Introducing the RA Warehouse dbt Framework : How Rittman Analytics Does Data Centralization using dbt, Google BigQuery, Stitch and Looker

Around this time last year I put together a blog post titled “How Rittman Analytics Does Analytics” in which I went through the tools and delivery approach we used when building analytics solutions for ourselves and our clients using Looker, Google BigQuery, dbt and Stitch.

In that initial blog article I focused more on our Looker dashboards and the framework of KPIs we used for our own internal analytics. In this update to that post I’m going to focus this time on the underlying data warehouse layer and how we use dbt to model, transform and load data into that warehouse using our RA Data Warehouse dbt Framework we’ve recently published for public access, forking and PRs on Github.

github.png

So what does this framework contain, and what problems does it solve for our team of analytics engineers working on our client and internal projects?

What is the RA Warehouse dbt Framework?

The RA Warehouse dbt framework is a set of data models, data transformations and data warehouse dimensional models we use for ingesting, combining and restructuring data from multiple source systems into a conformed, Kimball-style data warehouse using

  • Google BigQuery (Standard SQL)

  • dbt

  • Stitch

  • Fivetran (limited support as of now)

  • Segment (limited support, but along with Fivetran, on our immediate roadmap to complete

Screenshot 2020-05-28 at 08.58.28.png

For anyone who’s not so familiar with dbt, it’s an open-source toolkit sponsored by our friends and partners over at Fishtown Analytics that solves the problem of testing, repeatability and modularity of analysts code by bringing the principles of modern software development to the analysts' workflow.

Our data warehousing framework for dbt tries to solve the problem of how to design your warehouse so that your project doesn't grind to a halt after you integrate your second, third, fourth data source.
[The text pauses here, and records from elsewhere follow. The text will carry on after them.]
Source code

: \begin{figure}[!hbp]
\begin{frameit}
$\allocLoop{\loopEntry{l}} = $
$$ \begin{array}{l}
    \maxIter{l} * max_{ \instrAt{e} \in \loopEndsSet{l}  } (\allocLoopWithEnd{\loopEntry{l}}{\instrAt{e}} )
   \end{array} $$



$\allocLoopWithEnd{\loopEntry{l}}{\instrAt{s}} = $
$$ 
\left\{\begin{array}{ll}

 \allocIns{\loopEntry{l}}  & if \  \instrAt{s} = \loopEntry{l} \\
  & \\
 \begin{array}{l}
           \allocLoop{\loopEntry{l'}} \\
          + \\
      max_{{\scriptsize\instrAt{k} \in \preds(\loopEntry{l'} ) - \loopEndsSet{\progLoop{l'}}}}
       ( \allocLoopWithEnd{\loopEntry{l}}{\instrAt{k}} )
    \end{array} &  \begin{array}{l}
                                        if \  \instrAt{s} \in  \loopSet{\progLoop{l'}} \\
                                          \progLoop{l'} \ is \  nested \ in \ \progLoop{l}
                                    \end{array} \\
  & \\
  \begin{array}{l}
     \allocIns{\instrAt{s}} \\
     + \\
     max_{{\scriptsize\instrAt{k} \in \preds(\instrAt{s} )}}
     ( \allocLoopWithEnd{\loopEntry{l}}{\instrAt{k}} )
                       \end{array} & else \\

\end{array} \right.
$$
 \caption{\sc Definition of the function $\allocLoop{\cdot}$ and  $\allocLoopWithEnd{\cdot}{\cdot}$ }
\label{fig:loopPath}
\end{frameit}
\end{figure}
It’s been our experience that complexity increases exponentially in data centralization projects as you add more sources into the warehouse when you don’t properly plan for things such as

  • combining identity across multiple systems when none of those systems are the definitive source of that data

  • deduplicating multiple sources of customer data even from within the same source system,

  • keeping the velocity and agility of project delivery consistent even as complexity increases

  • and most importantly. making sure that numbers you deliver through the warehouse are trusted, tested and actually add up properly

Design Goals

The design goals we set ourselves for this framework were therefore:

  1. For Rittman Analytics' team, to provide some standards around how we model and transform various data sources - coding standards and DRY code, house formatting for SQL etc

  2. To make it simpler to run data quality tests than to not, by defining these tests in-advance

  3. To enable merging of customer, product, contact and other shared entity data with no single authoritative source

  4. To pre-create derived analytics measures for individual and combinations of sources

  5. To create a means of selecting sources or subject areas ("modules") and have just those sources/modules loaded (and deployed for a customer)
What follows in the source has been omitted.